Fonction publique Toujours le marqueur idéologique des baisses d’effectifs
Malgré le rôle d’amortisseur social des
services publics, l’enveloppe dédiée à la fonction publique ne connaîtra qu’un
très léger frémissement pour 2021, s’élevant à 710 millions d’euros, surtout
en faveur de l’Intérieur et de la Justice. Mais le gouvernement poursuit les
réductions de postes de fonctionnaires : 157 seront supprimés l’an
prochain. Si le chiffre n’a rien à voir avec les coupes claires redoutées
initialement (50 000 postes dans la fonction publique d’État), cette
baisse est très symbolique en période de crise. Premiers touchés, le ministère
de l’Économie (– 2 163 postes), tout comme les effectifs du ministère de
la Transition écologique (– 947) et du ministère de l’Agriculture (– 375).
Emploi et formation Hors du plan de relance, toujours des coupes
Dans la série « les perdants du budget »,
le ministère du Travail va également s’alléger de 496 postes, même si
l’enveloppe de 13,24 milliards d’euros allouée à l’emploi et au travail est
en très légère hausse par rapport à 2020. L’essentiel du soutien contre la
précarité a déjà été détaillé dans le plan de relance : 35 milliards
d’euros financeront des mesures de solidarité et de soutien à l’emploi,
notamment à destination des jeunes. Le FNE-Formation sera ainsi abondé à
hauteur de 1 milliard d’euros, dont 0,6 milliard en 2021, pour des
formations aux salariés placés en activité partielle. Pôle emploi devrait quant
à lui être doté de 250 millions supplémentaires. Dès septembre 2020, il est
prévu de recruter 2150 conseillers (dont 650 afin d’accompagner de manière
plus intensive les jeunes).
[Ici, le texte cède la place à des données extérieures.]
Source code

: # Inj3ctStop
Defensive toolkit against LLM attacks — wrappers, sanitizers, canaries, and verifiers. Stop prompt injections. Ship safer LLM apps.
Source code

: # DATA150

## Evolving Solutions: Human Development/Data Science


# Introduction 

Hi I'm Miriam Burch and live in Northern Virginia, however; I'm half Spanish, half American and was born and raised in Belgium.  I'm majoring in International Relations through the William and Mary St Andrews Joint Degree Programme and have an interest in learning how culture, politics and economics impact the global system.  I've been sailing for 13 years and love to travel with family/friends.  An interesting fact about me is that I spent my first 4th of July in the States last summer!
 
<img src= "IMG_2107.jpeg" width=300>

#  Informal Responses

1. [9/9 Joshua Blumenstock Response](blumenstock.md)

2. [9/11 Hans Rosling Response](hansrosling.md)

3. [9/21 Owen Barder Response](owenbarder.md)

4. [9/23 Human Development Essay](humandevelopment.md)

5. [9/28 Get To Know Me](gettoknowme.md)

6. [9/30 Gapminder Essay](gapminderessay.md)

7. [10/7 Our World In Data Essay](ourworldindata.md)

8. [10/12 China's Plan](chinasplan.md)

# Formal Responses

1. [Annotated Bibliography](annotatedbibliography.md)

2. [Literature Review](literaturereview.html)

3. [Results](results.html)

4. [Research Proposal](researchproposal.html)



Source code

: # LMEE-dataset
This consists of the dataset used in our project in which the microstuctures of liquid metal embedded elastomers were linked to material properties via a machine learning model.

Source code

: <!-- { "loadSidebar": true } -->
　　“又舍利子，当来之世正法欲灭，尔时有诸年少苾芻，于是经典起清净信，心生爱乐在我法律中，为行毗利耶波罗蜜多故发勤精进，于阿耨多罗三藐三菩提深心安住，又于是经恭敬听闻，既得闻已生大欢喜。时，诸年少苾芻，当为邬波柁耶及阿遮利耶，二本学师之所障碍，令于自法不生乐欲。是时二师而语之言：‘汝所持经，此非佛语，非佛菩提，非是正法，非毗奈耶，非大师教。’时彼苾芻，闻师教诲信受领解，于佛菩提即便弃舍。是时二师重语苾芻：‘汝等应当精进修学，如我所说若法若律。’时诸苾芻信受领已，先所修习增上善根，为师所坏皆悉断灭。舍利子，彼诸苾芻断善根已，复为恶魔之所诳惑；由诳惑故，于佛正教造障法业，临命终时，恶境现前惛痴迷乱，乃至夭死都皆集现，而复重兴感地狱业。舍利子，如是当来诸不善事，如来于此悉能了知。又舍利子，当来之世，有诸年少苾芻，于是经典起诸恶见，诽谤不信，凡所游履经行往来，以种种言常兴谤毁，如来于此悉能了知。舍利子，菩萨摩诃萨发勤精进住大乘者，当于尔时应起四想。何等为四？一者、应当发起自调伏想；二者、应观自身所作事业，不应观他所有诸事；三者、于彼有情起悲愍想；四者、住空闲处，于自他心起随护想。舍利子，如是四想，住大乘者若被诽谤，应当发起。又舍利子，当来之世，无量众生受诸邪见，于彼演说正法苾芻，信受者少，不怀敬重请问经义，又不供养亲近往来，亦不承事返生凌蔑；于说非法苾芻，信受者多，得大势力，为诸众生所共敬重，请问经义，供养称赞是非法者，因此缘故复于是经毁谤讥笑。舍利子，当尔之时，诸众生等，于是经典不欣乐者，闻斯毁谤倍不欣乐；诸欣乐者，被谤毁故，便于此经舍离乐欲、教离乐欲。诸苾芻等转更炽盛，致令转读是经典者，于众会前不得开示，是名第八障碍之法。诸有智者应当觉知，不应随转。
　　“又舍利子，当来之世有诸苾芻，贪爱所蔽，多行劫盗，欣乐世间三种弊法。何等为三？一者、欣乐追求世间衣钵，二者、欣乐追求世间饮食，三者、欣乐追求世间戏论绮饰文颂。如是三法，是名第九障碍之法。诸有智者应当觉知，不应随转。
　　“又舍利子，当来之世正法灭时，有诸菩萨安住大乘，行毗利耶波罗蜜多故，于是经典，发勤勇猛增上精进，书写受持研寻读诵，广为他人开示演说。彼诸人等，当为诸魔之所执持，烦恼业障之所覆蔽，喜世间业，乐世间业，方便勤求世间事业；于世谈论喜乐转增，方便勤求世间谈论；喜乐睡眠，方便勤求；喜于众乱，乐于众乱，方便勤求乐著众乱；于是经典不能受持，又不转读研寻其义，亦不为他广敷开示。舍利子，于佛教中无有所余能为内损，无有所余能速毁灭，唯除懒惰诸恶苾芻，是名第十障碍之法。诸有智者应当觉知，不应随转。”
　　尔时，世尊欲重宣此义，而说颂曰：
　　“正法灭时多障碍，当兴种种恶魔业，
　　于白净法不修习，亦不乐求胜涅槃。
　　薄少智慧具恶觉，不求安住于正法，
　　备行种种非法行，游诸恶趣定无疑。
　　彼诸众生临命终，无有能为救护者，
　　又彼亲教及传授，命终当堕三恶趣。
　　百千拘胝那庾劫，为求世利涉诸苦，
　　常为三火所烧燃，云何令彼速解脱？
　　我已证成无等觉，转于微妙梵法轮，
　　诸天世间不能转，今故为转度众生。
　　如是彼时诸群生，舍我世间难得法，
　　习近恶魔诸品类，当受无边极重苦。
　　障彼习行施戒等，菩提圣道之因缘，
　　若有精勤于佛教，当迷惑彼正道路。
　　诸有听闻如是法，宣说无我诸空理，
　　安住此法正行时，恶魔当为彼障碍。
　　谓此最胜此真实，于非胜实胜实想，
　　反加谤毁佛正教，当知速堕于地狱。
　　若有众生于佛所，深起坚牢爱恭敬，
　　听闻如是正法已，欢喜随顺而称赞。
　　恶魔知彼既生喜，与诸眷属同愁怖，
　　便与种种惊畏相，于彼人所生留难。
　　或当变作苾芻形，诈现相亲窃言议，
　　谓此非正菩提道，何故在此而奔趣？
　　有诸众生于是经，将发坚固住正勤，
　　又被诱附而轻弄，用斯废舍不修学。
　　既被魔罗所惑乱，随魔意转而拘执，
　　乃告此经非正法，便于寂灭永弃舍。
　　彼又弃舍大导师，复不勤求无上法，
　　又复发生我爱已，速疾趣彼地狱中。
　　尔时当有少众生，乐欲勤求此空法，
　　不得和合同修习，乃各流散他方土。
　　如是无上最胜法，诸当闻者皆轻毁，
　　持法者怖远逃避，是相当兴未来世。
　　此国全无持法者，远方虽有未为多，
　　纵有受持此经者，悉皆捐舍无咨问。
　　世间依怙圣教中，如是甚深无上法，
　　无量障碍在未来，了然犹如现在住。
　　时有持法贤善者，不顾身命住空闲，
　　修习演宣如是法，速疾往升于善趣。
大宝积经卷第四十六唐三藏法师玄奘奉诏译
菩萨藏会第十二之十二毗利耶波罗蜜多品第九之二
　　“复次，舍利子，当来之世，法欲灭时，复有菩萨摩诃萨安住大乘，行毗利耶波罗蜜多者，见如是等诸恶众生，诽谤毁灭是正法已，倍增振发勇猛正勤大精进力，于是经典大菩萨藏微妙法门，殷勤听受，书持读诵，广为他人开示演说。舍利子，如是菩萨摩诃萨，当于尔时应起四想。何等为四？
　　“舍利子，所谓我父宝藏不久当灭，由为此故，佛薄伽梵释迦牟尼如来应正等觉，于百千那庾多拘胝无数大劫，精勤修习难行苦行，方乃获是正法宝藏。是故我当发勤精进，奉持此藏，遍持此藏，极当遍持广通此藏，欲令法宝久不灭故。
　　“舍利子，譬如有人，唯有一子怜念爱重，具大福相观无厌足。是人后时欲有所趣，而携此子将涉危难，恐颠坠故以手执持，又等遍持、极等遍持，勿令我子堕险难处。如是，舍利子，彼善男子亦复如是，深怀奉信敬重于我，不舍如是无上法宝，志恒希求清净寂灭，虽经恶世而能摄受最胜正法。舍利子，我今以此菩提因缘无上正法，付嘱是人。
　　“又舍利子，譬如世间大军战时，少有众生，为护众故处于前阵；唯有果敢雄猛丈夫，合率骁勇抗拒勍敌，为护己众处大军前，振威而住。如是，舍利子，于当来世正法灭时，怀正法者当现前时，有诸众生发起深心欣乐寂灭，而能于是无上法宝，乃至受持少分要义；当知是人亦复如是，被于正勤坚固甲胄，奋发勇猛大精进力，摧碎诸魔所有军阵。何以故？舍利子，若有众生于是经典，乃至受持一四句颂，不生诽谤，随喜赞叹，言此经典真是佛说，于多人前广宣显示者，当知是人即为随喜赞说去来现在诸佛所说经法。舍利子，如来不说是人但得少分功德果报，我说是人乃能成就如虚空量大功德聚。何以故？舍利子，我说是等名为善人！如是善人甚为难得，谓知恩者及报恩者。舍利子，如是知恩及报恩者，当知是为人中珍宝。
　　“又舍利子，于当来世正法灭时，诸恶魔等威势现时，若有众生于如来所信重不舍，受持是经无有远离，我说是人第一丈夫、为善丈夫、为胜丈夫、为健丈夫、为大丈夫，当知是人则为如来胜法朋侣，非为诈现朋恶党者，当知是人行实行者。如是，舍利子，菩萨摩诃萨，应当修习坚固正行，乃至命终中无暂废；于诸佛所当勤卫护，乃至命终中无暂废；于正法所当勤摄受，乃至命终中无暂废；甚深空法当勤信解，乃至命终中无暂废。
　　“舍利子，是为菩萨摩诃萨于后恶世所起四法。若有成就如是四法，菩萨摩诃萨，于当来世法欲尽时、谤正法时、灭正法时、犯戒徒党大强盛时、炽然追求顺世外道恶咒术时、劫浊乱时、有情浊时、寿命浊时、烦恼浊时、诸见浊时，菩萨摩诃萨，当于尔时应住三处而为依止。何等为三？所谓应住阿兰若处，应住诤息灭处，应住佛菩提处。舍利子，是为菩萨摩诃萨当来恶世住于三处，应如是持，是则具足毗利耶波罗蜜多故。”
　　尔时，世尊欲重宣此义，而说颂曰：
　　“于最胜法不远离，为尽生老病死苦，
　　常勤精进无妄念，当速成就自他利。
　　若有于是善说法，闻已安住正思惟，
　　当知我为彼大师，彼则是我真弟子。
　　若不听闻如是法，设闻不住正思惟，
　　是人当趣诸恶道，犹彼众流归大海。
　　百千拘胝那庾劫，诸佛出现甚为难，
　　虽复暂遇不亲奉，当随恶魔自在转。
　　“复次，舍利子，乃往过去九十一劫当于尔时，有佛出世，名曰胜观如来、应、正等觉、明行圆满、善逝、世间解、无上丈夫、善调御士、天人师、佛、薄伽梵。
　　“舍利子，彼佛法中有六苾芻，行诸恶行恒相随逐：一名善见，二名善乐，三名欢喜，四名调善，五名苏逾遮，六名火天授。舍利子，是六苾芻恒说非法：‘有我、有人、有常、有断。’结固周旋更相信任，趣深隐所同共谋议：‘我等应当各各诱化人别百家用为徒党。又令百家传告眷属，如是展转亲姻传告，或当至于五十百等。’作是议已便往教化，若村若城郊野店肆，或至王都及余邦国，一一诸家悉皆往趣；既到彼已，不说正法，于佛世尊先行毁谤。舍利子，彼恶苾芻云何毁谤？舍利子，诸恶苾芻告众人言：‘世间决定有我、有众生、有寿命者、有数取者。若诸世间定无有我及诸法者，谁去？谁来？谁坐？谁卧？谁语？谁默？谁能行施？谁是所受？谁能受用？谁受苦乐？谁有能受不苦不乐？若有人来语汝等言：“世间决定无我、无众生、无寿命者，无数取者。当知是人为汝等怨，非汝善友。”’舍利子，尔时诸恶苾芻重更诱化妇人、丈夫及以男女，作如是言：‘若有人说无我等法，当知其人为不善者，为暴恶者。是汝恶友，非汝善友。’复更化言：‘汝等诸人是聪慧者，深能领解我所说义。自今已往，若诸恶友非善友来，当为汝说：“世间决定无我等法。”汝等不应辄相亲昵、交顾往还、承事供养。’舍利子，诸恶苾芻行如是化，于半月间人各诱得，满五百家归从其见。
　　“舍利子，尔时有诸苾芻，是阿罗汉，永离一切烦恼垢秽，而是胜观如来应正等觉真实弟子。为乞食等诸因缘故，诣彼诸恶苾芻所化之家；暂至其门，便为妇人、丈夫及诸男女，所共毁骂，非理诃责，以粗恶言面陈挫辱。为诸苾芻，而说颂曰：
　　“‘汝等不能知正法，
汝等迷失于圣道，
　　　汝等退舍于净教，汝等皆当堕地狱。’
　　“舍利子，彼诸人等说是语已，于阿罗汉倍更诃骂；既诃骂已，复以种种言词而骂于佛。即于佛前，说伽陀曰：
Des emplois pour la plupart en CDD et en nombre
insuffisant face à l’ampleur de la crise sociale.
Collectivités Une dotation stable, malgré une crise sanitaire encore en
cours
En première ligne de la crise sanitaire,
les collectivités territoriales devront affronter, dans le cadre du plan de
relance, une baisse de moitié des « impôts de production ». Le
gouvernement leur promet une « compensation intégrale et dynamique » de
cette baisse en ce qui concerne les régions, et « dynamique et
territorialisée » pour les communes et les ECPI. En revanche, la
dotation globale de fonctionnement attribuée aux collectivités restera stable
pour la quatrième année consécutive, malgré la crise sanitaire qui a diminué
leurs recettes et augmenter leurs dépenses.